Comment by talideon
Nah. There are ways to mitigate the blast radius of experiments like this.
You can't utterly wrap developers up in cotton wool. Ultimately, people learn strong lessons from screwing up. You can at least make sure they're doing this learning within a sandbox in which the damage is contained. Like, maybe containerising it so it has limited access to anything that could do any real damage. If somebody builds a blogging app and the worst thing that happens is that they learn the value of sanitising your input, preventing SQL injection, that spam is an unfortunate fact of life, and that you should be very careful with how you manage cookies, I would consider that a _very_ big win for that novice developer.

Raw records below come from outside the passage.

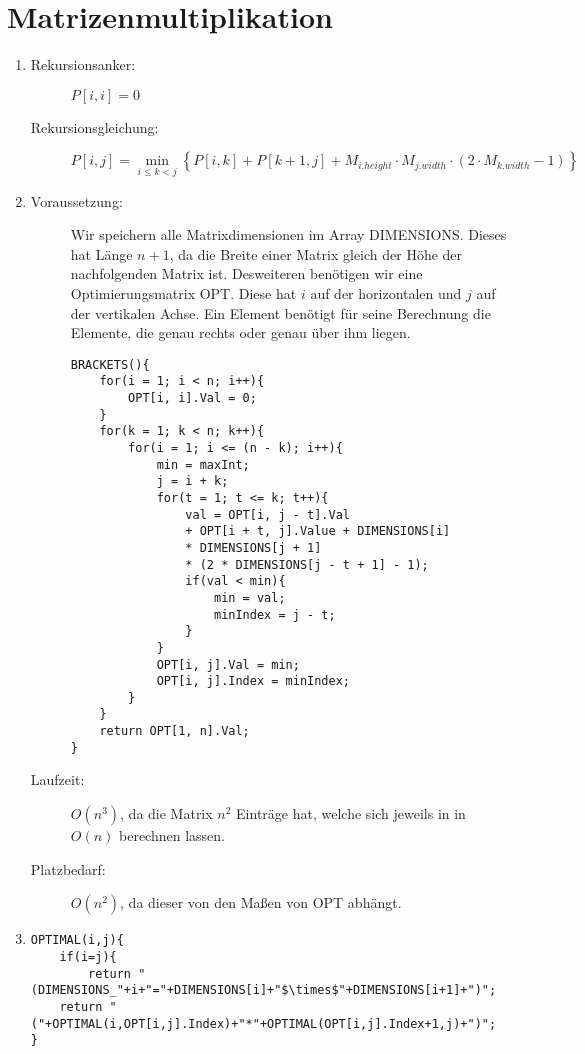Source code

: \documentclass[a4paper,10pt]{scrartcl}
\begin{document}
\section{Matrizenmultiplikation}
\begin{enumerate}
\item \begin{description}
	\item[Rekursionsanker:] $P\left[i, i\right] = 0$
	\item[Rekursionsgleichung:] $P\left[i, j\right] = \min\limits_{i \leq k < j}\left\{P\left[i, k\right] + P\left[k + 1, j\right] + M_{i.height} \cdot M_{j.width} \cdot \left( 2 \cdot M_{k.width} - 1 \right) \right\}$
\end{description} 
\item \begin{description}
	\item[Voraussetzung:] Wir speichern alle Matrixdimensionen im
	Array DIMENSIONS. Dieses hat Länge $n+1$, da die Breite einer
	Matrix gleich der Höhe der nachfolgenden Matrix ist.
	Desweiteren benötigen wir eine Optimierungsmatrix OPT. Diese hat
	$i$ auf der horizontalen und $j$ auf der vertikalen Achse. Ein
	Element benötigt für seine Berechnung die Elemente, die genau rechts oder genau über ihm liegen.
\begin{lstlisting}[mathescape=true,numbers=none]
BRACKETS(){
	for(i = 1; i < n; i++){
		OPT[i, i].Val = 0;
	}
	for(k = 1; k < n; k++){
		for(i = 1; i <= (n - k); i++){
			min = maxInt;
			j = i + k;
			for(t = 1; t <= k; t++){
				val = OPT[i, j - t].Val 
				+ OPT[i + t, j].Value + DIMENSIONS[i] 
				* DIMENSIONS[j + 1] 
				* (2 * DIMENSIONS[j - t + 1] - 1);
				if(val < min){
					min = val;
					minIndex = j - t;
				}
			}
			OPT[i, j].Val = min;
			OPT[i, j].Index = minIndex;
		}
	}
	return OPT[1, n].Val;
}
\end{lstlisting}
	\item[Laufzeit:] $O(n^3)$, da die Matrix $n^2$ Einträge hat,
	welche sich jeweils in in $O(n)$ berechnen lassen.
	\item[Platzbedarf:] $O(n^2)$, da dieser von den Maßen von OPT
	abhängt.
	\end{description}
\item 
\begin{lstlisting}[mathescape=true,numbers=none]
OPTIMAL(i,j){
	if(i=j){
		return "(DIMENSIONS_"+i+"="+DIMENSIONS[i]+"$\times$"+DIMENSIONS[i+1]+")";
	return "("+OPTIMAL(i,OPT[i,j].Index)+"*"+OPTIMAL(OPT[i,j].Index+1,j)+")";
}
\end{lstlisting}
\end{enumerate}
\end{document}
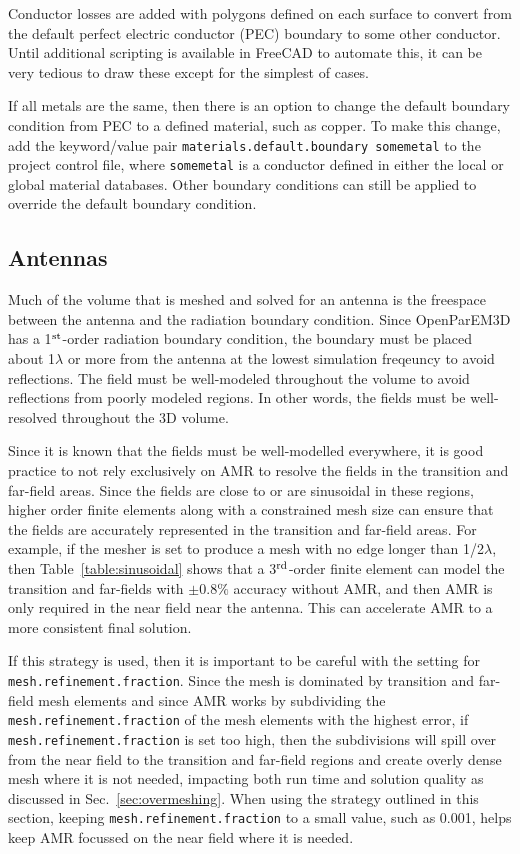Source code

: \documentclass[titlepage]{article}
\renewcommand\_{\textunderscore\linebreak[1]}
\begin{document}
Conductor losses are added with polygons defined on each surface to convert from the default perfect electric conductor (PEC) boundary to some other conductor.  Until additional scripting is available in FreeCAD to automate this, it can be very tedious to draw these except for the simplest of cases.

If all metals are the same, then there is an option to change the default boundary condition from PEC to a defined material, such as copper.  To make this change, add the keyword/value pair \newline\texttt{materials.default.boundary some\_metal} to the project control file, where \texttt{some\_metal} is a conductor defined in either the local or global material databases.  Other boundary conditions can still be applied to override the default boundary condition.

\subsection{Antennas}

Much of the volume that is meshed and solved for an antenna is the freespace between the antenna and the radiation boundary condition.  Since OpenParEM3D has a 1$^{\textnormal{st}}$-order radiation boundary condition, the boundary must be placed about 1$\lambda$ or more from the antenna at the lowest simulation freqeuncy to avoid reflections.  The field must be well-modeled throughout the volume to avoid reflections from poorly modeled regions.  In other words, the fields must be well-resolved throughout the 3D volume.

Since it is known that the fields must be well-modelled everywhere, it is good practice to not rely exclusively on AMR to resolve the fields in the transition and far-field areas.  Since the fields are close to or are sinusoidal in these regions, higher order finite elements along with a constrained mesh size can ensure that the fields are accurately represented in the transition and far-field areas.  For example, if the mesher is set to produce a mesh with no edge longer than 1/2$\lambda$, then Table~\ref{table:sinusoidal} shows that a 3$^{\textnormal{rd}}$-order finite element can model the transition and far-fields with $\pm 0.8\%$ accuracy without AMR, and then AMR is only required in the near field near the antenna.  This can accelerate AMR to a more consistent final solution.

If this strategy is used, then it is important to be careful with the setting for \texttt{mesh.refinement.fraction}.  Since the mesh is dominated by transition and far-field mesh elements and since AMR works by subdividing the \texttt{mesh.refinement.fraction} of the mesh elements with the highest error, if \texttt{mesh.refinement.fraction} is set too high, then the subdivisions will spill over from the near field to the transition and far-field regions and create overly dense mesh where it is not needed, impacting both run time and solution quality as discussed in Sec.~\ref{sec:overmeshing}. When using the strategy outlined in this section, keeping \texttt{mesh.refinement.fraction} to a small value, such as 0.001, helps keep AMR focussed on the near field where it is needed. 
\end{document}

Because we're talking about _developers_ here.
I am not exactly sure about using containers (most likely you mean docker/podman) as sandboxes...
Please correct me wrong but for a better form of sandboxing, I would recommend something like microvm and the bottlefire thing which was recently shared if that might pique your interest as I found it to be interesting and then using it with something like https://github.com/Zouuup/landrun
There is also tinykvm and other projects too which can simply take a binary and run it and I think that maybe developers should also try out all the different sandboxes and different things just for understanding as well I suppose too. To me, I really like playing with different form of sandboxes or such technologies in general.
Also do note that I am not sure if bottlefire provides sandbox/isolation by default as they mention Sandbox with Landlock seperately so I am now a bit confused if they provide sandbox by default or not as I previously thought it might have.